### [Problem to solve]
Lift out, unaltered, the lines of the material below between the line holding "Collection of Resources: I'll" and the line holding "- [NPM/NPX - русскоговорящее", counting both.

[Start of section]

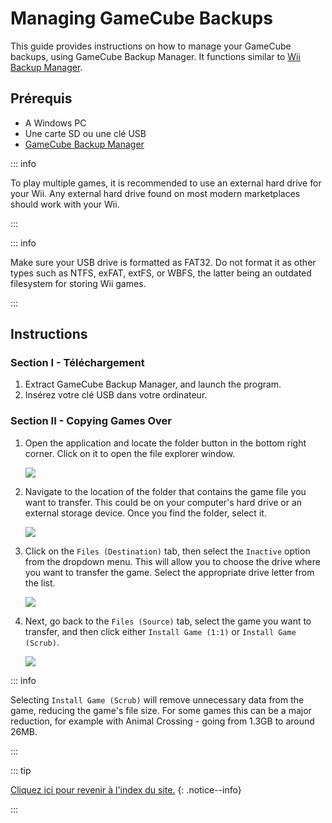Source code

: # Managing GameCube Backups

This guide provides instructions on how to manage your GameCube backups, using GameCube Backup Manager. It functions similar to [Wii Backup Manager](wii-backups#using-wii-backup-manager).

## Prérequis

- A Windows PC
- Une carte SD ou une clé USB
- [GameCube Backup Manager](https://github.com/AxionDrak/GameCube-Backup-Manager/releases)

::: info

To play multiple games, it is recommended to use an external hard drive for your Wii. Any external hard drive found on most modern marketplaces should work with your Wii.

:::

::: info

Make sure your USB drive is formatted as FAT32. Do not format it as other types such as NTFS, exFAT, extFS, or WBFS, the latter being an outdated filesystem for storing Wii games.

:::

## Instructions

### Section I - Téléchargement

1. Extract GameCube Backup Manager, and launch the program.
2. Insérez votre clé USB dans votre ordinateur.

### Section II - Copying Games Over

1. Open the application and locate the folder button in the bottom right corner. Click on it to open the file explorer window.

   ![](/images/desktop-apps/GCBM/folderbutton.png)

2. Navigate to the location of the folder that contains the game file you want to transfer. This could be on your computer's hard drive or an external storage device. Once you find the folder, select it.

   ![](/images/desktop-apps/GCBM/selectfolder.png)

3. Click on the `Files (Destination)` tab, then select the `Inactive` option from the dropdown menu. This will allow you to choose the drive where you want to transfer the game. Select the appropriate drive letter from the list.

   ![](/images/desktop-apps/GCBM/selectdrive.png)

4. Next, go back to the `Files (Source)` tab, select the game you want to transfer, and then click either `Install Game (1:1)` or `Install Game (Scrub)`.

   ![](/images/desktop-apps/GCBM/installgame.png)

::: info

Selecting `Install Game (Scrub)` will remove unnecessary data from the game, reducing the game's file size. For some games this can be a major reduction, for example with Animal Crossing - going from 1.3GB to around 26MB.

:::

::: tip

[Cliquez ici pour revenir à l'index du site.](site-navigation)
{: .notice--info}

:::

[End of section]
[Start of section]

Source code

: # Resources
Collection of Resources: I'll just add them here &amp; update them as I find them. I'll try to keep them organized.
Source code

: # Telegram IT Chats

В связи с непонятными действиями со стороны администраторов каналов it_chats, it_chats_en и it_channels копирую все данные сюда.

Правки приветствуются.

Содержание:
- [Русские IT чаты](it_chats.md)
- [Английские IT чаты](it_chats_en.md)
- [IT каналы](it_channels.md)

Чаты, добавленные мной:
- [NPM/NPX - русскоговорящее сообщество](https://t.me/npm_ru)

[End of section]

### [Output below]
Collection of Resources: I'll just add them here &amp; update them as I find them. I'll try to keep them organized.
Source code

: # Telegram IT Chats

В связи с непонятными действиями со стороны администраторов каналов it_chats, it_chats_en и it_channels копирую все данные сюда.

Правки приветствуются.

Содержание:
- [Русские IT чаты](it_chats.md)
- [Английские IT чаты](it_chats_en.md)
- [IT каналы](it_channels.md)

Чаты, добавленные мной:
- [NPM/NPX - русскоговорящее сообщество](https://t.me/npm_ru)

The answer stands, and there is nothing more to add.